- The Washington Times - Friday, January 12, 2007

Somalia and its neighbors in the Horn of Africa risk falling under the sway of al Qaeda and violent Islamist movements if the United States and its allies fail to back the transitional government in Mogadishu, a top Somalian foreign ministry official said in an interview yesterday.

“If we fail in Somalia, you will have [al Qaeda second-in-command Ayman] al-Zawahri’s men taking over Somalia, Ethiopia and Kenya, because he has the resources and determination if he is not stopped,” Daahir Mireh Jibreel, permanent secretary for international cooperation in Somalia’s Ministry of Foreign Affairs, told The Washington Times.

Mr. Jibreel made his appeal on a day when U.S. officials in the region said that an air strike Monday in southern Somalia had failed to kill suspected senior al Qaeda leaders, including Fazul Abdullah Mohammed, the terrorist suspected of plotting the 1998 bombings of the U.S. embassies in Kenya and Tanzania.

Disputing earlier Somalian claims, a U.S. official in Kenya, speaking on background, told the Associated Press that eight to 10 Somalis with ties to al Qaeda had been killed, but not the top leaders targeted in the strike.

The official revealed that a small team of U.S. special operations troops has entered Somalia and is working with Somalian and Ethiopian forces to hunt down suspected al Qaeda operatives.

In New York, U.N. Secretary-General Ban Ki-moon expressed concern about Monday’s air strike, but called on the international community to step up efforts to stabilize the country.
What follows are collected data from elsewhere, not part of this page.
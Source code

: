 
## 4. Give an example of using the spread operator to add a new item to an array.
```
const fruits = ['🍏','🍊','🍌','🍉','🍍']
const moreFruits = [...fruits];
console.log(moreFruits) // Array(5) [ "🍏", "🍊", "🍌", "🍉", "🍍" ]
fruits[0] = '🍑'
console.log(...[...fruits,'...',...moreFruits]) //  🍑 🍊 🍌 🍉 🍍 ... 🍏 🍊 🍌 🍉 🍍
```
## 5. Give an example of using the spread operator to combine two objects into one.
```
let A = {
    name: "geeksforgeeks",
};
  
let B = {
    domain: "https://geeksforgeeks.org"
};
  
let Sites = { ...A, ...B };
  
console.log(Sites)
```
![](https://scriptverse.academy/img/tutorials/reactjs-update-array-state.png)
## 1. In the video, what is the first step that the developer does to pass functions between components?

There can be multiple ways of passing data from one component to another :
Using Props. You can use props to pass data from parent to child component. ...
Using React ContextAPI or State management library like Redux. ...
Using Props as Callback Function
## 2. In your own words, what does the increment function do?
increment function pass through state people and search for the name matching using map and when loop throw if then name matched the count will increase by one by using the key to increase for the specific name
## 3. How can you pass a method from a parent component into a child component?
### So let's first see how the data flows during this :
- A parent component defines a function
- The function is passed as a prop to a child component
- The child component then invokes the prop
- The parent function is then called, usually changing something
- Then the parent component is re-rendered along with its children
“I believe we must make every effort to protect civilians and be cautious of other unintended consequences in this situation,” Mr. Ban told reporters.

Mr. Jibreel said the transitional government supported the U.S. strikes.

“We have full intelligence coordination with the United States on these individuals,” he said. “We want them taken out of Somalia, either dead or alive.”

Ethiopian troops in a Christmas Eve invasion routed the fundamentalist Islamic Courts Union, which had seized control of Mogadishu and much of the country’s south. The Bush administration and countries in the region had worried openly about the Islamists’ ties to al Qaeda and other jihadist movements.

Mr. Jibreel said he was not surprised by the Islamists’ sudden collapse and dismissed fears of an Iraq- or Afghan-type insurgency against the federal government.

“They had no popular support, either from religious groups or from the clans,” he said.

“Their leaders could not hide among the people, not in Mogadishu and not in the countryside, because the people would not let them. The idea that this is another Iraq or Afghanistan situation is wrong,” he said.

But Mr. Jibreel noted that al Qaeda’s al-Zawahri has explicitly called on Islamist fighters to target the Somalian government, which is struggling to re-establish effective central control for the first time since dictator Mohamed Siad Barre was ousted by the country’s warlords 16 years ago.

Mr. Jibreel said the transitional government had support from all of the country’s major clans, but needed Ethiopian military support because the Somalian Islamists had seized heavy weaponry from the country’s warlords. He said the government wants to see the Ethiopian forces leave, but not if their departure creates a “security vacuum.”

The State Department said this week it would consider a U.N. peacekeeping force for Somalia. Uganda so far is the only country to offer troops for a stabilization force, although other African Union countries may contribute as well.

Mr. Jibreel, who is meeting with lawmakers and State Department officials during his Washington visit, outlined an extensive program of U.S. public and private support for Somalia. The list included full diplomatic recognition of the government in Mogadishu, private investment, and technical and financial aid to build up the country’s civil service, security forces, and tax and legal systems.

The transitional government has been criticized for factionalism and corruption, but analysts say rising regional and international awareness of the dangers of a failed state could help Somalia.

“The coming months will determine whether Somalia emerges as a functioning state or follows the Iraqi and Afghan route back into anarchy,” wrote Nick Grono, vice president of the International Crisis Group, a Brussels-based think tank, in a recent analysis.